No sex preference; rarely congenital, usually acquired between 20 and 60 LY.

This section has been translated automatically.

Lips (especially lower lip), oral mucosa, vulva, vagina, penis, anus.

Clinical features
This section has been translated automatically.

Mostly solitary, rarely multiple, mostly jagged, irregularly limited, rarely rounded, also large brown or brown-black spot(s).

This section has been translated automatically.

Picture of lentigo simplex with basal hyperpigmentation and increase (!) of melanocytes. Often dendritic melanocytes are detectable. Subepithelial mostly clumpy pigment in melanophages.

Differential diagnosis
This section has been translated automatically.


  • See below classification; important is the differentiation to a mucosal melanoma. The latter is usually darker, sharply demarcated and always solitary.


  • amalgam tattoos: evidence of metal deposits
  • Melanoacanthoma of the mucosa: found mainly in women of colour.
  • Melanoma in situ: disorderly proliferation of atypical melanocytes.
  • Lichen planus mucosae: in the healing phase, lichen planus mucosae may be accompanied by a scaly postinflammatory hyperpimgentation

This section has been translated automatically.
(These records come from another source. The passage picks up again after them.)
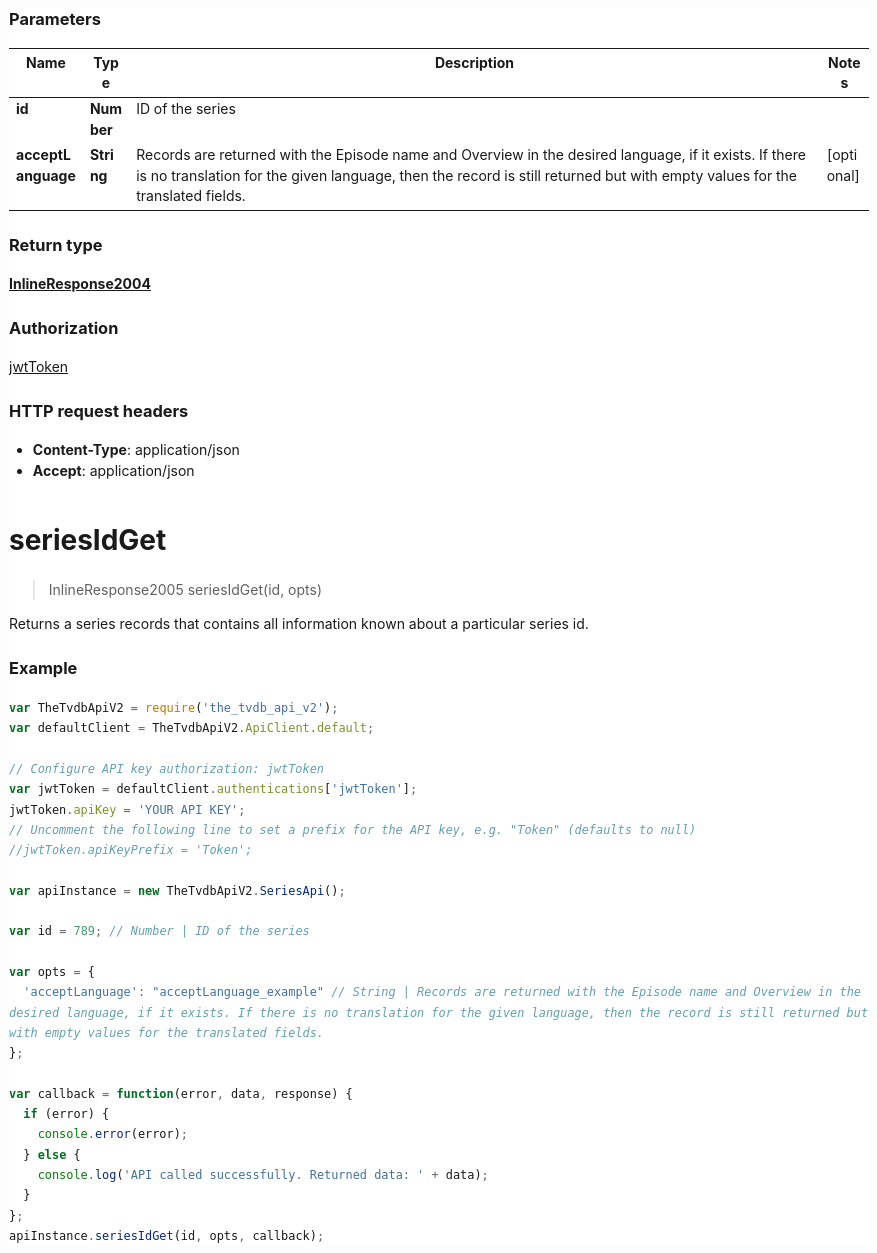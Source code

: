 ### Parameters

Name | Type | Description  | Notes
------------- | ------------- | ------------- | -------------
 **id** | **Number**| ID of the series | 
 **acceptLanguage** | **String**| Records are returned with the Episode name and Overview in the desired language, if it exists. If there is no translation for the given language, then the record is still returned but with empty values for the translated fields. | [optional] 

### Return type

[**InlineResponse2004**](InlineResponse2004.md)

### Authorization

[jwtToken](../README.md#jwtToken)

### HTTP request headers

 - **Content-Type**: application/json
 - **Accept**: application/json

<a name="seriesIdGet"></a>
# **seriesIdGet**
> InlineResponse2005 seriesIdGet(id, opts)



Returns a series records that contains all information known about a particular series id.

### Example
```javascript
var TheTvdbApiV2 = require('the_tvdb_api_v2');
var defaultClient = TheTvdbApiV2.ApiClient.default;

// Configure API key authorization: jwtToken
var jwtToken = defaultClient.authentications['jwtToken'];
jwtToken.apiKey = 'YOUR API KEY';
// Uncomment the following line to set a prefix for the API key, e.g. "Token" (defaults to null)
//jwtToken.apiKeyPrefix = 'Token';

var apiInstance = new TheTvdbApiV2.SeriesApi();

var id = 789; // Number | ID of the series

var opts = { 
  'acceptLanguage': "acceptLanguage_example" // String | Records are returned with the Episode name and Overview in the desired language, if it exists. If there is no translation for the given language, then the record is still returned but with empty values for the translated fields.
};

var callback = function(error, data, response) {
  if (error) {
    console.error(error);
  } else {
    console.log('API called successfully. Returned data: ' + data);
  }
};
apiInstance.seriesIdGet(id, opts, callback);
```
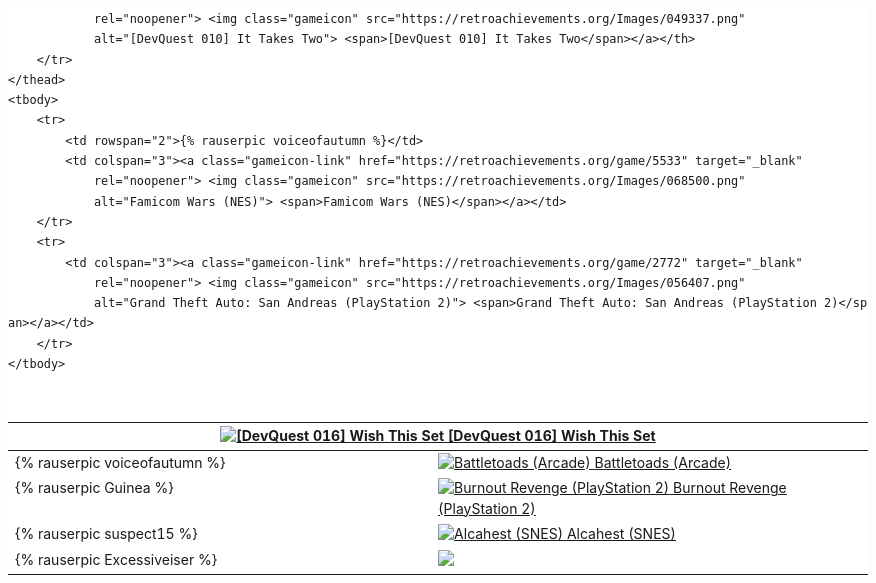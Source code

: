                 rel="noopener"> <img class="gameicon" src="https://retroachievements.org/Images/049337.png"
                alt="[DevQuest 010] It Takes Two"> <span>[DevQuest 010] It Takes Two</span></a></th>
        </tr>
    </thead>
    <tbody>
        <tr>
            <td rowspan="2">{% rauserpic voiceofautumn %}</td>
            <td colspan="3"><a class="gameicon-link" href="https://retroachievements.org/game/5533" target="_blank"
                rel="noopener"> <img class="gameicon" src="https://retroachievements.org/Images/068500.png"
                alt="Famicom Wars (NES)"> <span>Famicom Wars (NES)</span></a></td>
        </tr>
        <tr>
            <td colspan="3"><a class="gameicon-link" href="https://retroachievements.org/game/2772" target="_blank"
                rel="noopener"> <img class="gameicon" src="https://retroachievements.org/Images/056407.png"
                alt="Grand Theft Auto: San Andreas (PlayStation 2)"> <span>Grand Theft Auto: San Andreas (PlayStation 2)</span></a></td>
        </tr>
    </tbody>
</table>
<br>
<table>
    <thead>
        <tr>
            <th colspan="3"><a class="gameicon-link" href="https://retroachievements.org/game/2962" target="_blank"
                rel="noopener"> <img class="gameicon" src="https://retroachievements.org/Images/058480.png"
                alt="[DevQuest 016] Wish This Set"> <span>[DevQuest 016] Wish This Set</span></a></th>
        </tr>
    </thead>
    <tbody>
        <tr>
            <td>{% rauserpic voiceofautumn %}</td>
            <td colspan="3"><a class="gameicon-link" href="https://retroachievements.org/game/17540" target="_blank"
                rel="noopener"> <img class="gameicon" src="https://retroachievements.org/Images/048857.png"
                alt="Battletoads (Arcade)"> <span>Battletoads (Arcade)</span></a></td>
        </tr>
        <tr>
            <td>{% rauserpic Guinea %}</td>
            <td colspan="3"><a class="gameicon-link" href="https://retroachievements.org/game/2994" target="_blank"
                rel="noopener"> <img class="gameicon" src="https://retroachievements.org/Images/059318.png"
                alt="Burnout Revenge (PlayStation 2)"> <span>Burnout Revenge (PlayStation 2)</span></a>
            </td>
        </tr>
        <tr>
            <td>{% rauserpic suspect15 %}</td>
            <td colspan="3"><a class="gameicon-link" href="https://retroachievements.org/game/2639" target="_blank"
                rel="noopener"> <img class="gameicon" src="https://retroachievements.org/Images/024432.png"
                alt="Alcahest (SNES)"> <span>Alcahest (SNES)</span></a></td>
        </tr>
        <tr>
            <td>{% rauserpic Excessiveiser %}</td>
            <td colspan="3"><a class="gameicon-link" href="https://retroachievements.org/game/20635" target="_blank"
                rel="noopener"> <img class="gameicon" src="https://retroachievements.org/Images/066191.png"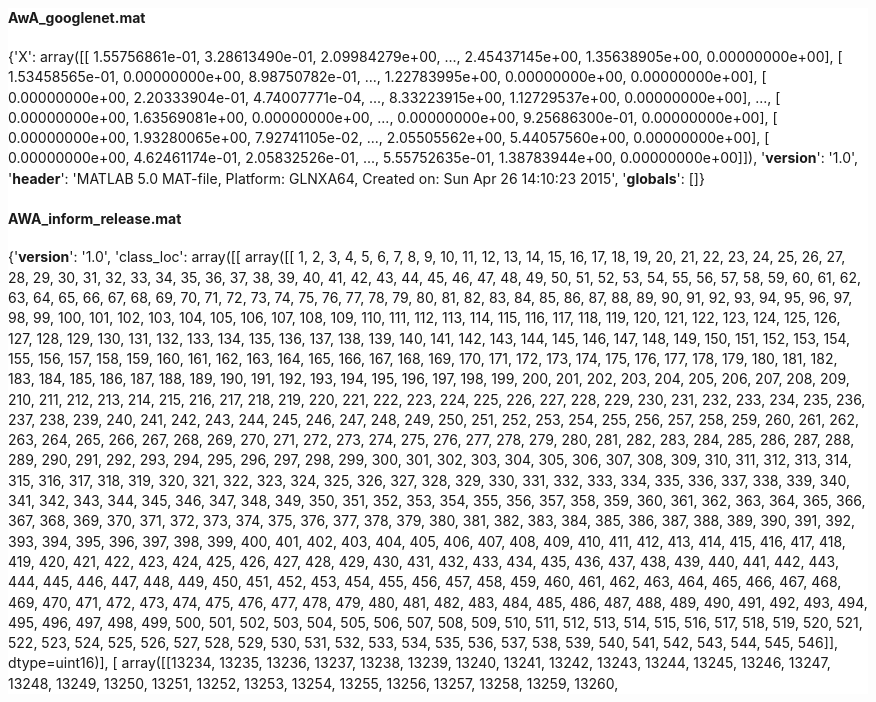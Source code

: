 #### AwA_googlenet.mat
{'X': array([[  1.55756861e-01,   3.28613490e-01,   2.09984279e+00, ...,
          2.45437145e+00,   1.35638905e+00,   0.00000000e+00],
       [  1.53458565e-01,   0.00000000e+00,   8.98750782e-01, ...,
          1.22783995e+00,   0.00000000e+00,   0.00000000e+00],
       [  0.00000000e+00,   2.20333904e-01,   4.74007771e-04, ...,
          8.33223915e+00,   1.12729537e+00,   0.00000000e+00],
       ..., 
       [  0.00000000e+00,   1.63569081e+00,   0.00000000e+00, ...,
          0.00000000e+00,   9.25686300e-01,   0.00000000e+00],
       [  0.00000000e+00,   1.93280065e+00,   7.92741105e-02, ...,
          2.05505562e+00,   5.44057560e+00,   0.00000000e+00],
       [  0.00000000e+00,   4.62461174e-01,   2.05832526e-01, ...,
          5.55752635e-01,   1.38783944e+00,   0.00000000e+00]]), '__version__': '1.0', '__header__': 'MATLAB 5.0 MAT-file, Platform: GLNXA64, Created on: Sun Apr 26 14:10:23 2015', '__globals__': []}


#### AWA_inform_release.mat
{'__version__': '1.0', 'class_loc': array([[ array([[  1,   2,   3,   4,   5,   6,   7,   8,   9,  10,  11,  12,  13,
         14,  15,  16,  17,  18,  19,  20,  21,  22,  23,  24,  25,  26,
         27,  28,  29,  30,  31,  32,  33,  34,  35,  36,  37,  38,  39,
         40,  41,  42,  43,  44,  45,  46,  47,  48,  49,  50,  51,  52,
         53,  54,  55,  56,  57,  58,  59,  60,  61,  62,  63,  64,  65,
         66,  67,  68,  69,  70,  71,  72,  73,  74,  75,  76,  77,  78,
         79,  80,  81,  82,  83,  84,  85,  86,  87,  88,  89,  90,  91,
         92,  93,  94,  95,  96,  97,  98,  99, 100, 101, 102, 103, 104,
        105, 106, 107, 108, 109, 110, 111, 112, 113, 114, 115, 116, 117,
        118, 119, 120, 121, 122, 123, 124, 125, 126, 127, 128, 129, 130,
        131, 132, 133, 134, 135, 136, 137, 138, 139, 140, 141, 142, 143,
        144, 145, 146, 147, 148, 149, 150, 151, 152, 153, 154, 155, 156,
        157, 158, 159, 160, 161, 162, 163, 164, 165, 166, 167, 168, 169,
        170, 171, 172, 173, 174, 175, 176, 177, 178, 179, 180, 181, 182,
        183, 184, 185, 186, 187, 188, 189, 190, 191, 192, 193, 194, 195,
        196, 197, 198, 199, 200, 201, 202, 203, 204, 205, 206, 207, 208,
        209, 210, 211, 212, 213, 214, 215, 216, 217, 218, 219, 220, 221,
        222, 223, 224, 225, 226, 227, 228, 229, 230, 231, 232, 233, 234,
        235, 236, 237, 238, 239, 240, 241, 242, 243, 244, 245, 246, 247,
        248, 249, 250, 251, 252, 253, 254, 255, 256, 257, 258, 259, 260,
        261, 262, 263, 264, 265, 266, 267, 268, 269, 270, 271, 272, 273,
        274, 275, 276, 277, 278, 279, 280, 281, 282, 283, 284, 285, 286,
        287, 288, 289, 290, 291, 292, 293, 294, 295, 296, 297, 298, 299,
        300, 301, 302, 303, 304, 305, 306, 307, 308, 309, 310, 311, 312,
        313, 314, 315, 316, 317, 318, 319, 320, 321, 322, 323, 324, 325,
        326, 327, 328, 329, 330, 331, 332, 333, 334, 335, 336, 337, 338,
        339, 340, 341, 342, 343, 344, 345, 346, 347, 348, 349, 350, 351,
        352, 353, 354, 355, 356, 357, 358, 359, 360, 361, 362, 363, 364,
        365, 366, 367, 368, 369, 370, 371, 372, 373, 374, 375, 376, 377,
        378, 379, 380, 381, 382, 383, 384, 385, 386, 387, 388, 389, 390,
        391, 392, 393, 394, 395, 396, 397, 398, 399, 400, 401, 402, 403,
        404, 405, 406, 407, 408, 409, 410, 411, 412, 413, 414, 415, 416,
        417, 418, 419, 420, 421, 422, 423, 424, 425, 426, 427, 428, 429,
        430, 431, 432, 433, 434, 435, 436, 437, 438, 439, 440, 441, 442,
        443, 444, 445, 446, 447, 448, 449, 450, 451, 452, 453, 454, 455,
        456, 457, 458, 459, 460, 461, 462, 463, 464, 465, 466, 467, 468,
        469, 470, 471, 472, 473, 474, 475, 476, 477, 478, 479, 480, 481,
        482, 483, 484, 485, 486, 487, 488, 489, 490, 491, 492, 493, 494,
        495, 496, 497, 498, 499, 500, 501, 502, 503, 504, 505, 506, 507,
        508, 509, 510, 511, 512, 513, 514, 515, 516, 517, 518, 519, 520,
        521, 522, 523, 524, 525, 526, 527, 528, 529, 530, 531, 532, 533,
        534, 535, 536, 537, 538, 539, 540, 541, 542, 543, 544, 545, 546]], dtype=uint16)],
       [ array([[13234, 13235, 13236, 13237, 13238, 13239, 13240, 13241, 13242,
        13243, 13244, 13245, 13246, 13247, 13248, 13249, 13250, 13251,
        13252, 13253, 13254, 13255, 13256, 13257, 13258, 13259, 13260,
Clinical and possibly histological exclusion of malignancy. A therapy is not absolutely necessary. In case of extensive melanosis cryosurgery (closed or open procedure). Regular control is important!

This section has been translated automatically.


This section has been translated automatically.

With regard to the nomenclature of melanosis, chloasma and lentigo or lentiginosis, see below. melanosis.

This section has been translated automatically.

  1. Cengiz FP et al (2015) Dermoscopic and clinical features of pigmented skin lesions of the genital area. An Bras Dermatol 90:178-183.
  2. Delaney TA et al (1994) Penile melanosis successfully treated with the Q-switched ruby laser. Br J Dermatol 130: 663-664
  3. Hwang L et al (2000) Off-center fold: irregular, pigmented genital macules. Arch Dermatol 136: 1559-1564
  4. Isbary G et al (2014) Penile lentigo (genital mucosal macule) following annular lichen planus: a possible association? Australas J Dermatol 55:159-161
  5. Kanj LF et al (1992) Vulvar melanosis and lentiginosis: A case report. J Am Acad Dermatol 27: 777-778
  6. Revuz J et al (1989) Penile melanosis. J Am Acad Dermatol 20: 567-570
  7. Stratigos AJ et al (2003) Lasers and aesthetic dermatology. Dermatologist 54: 603-613


Please ask your physician for a reliable diagnosis. This website is only meant as a reference.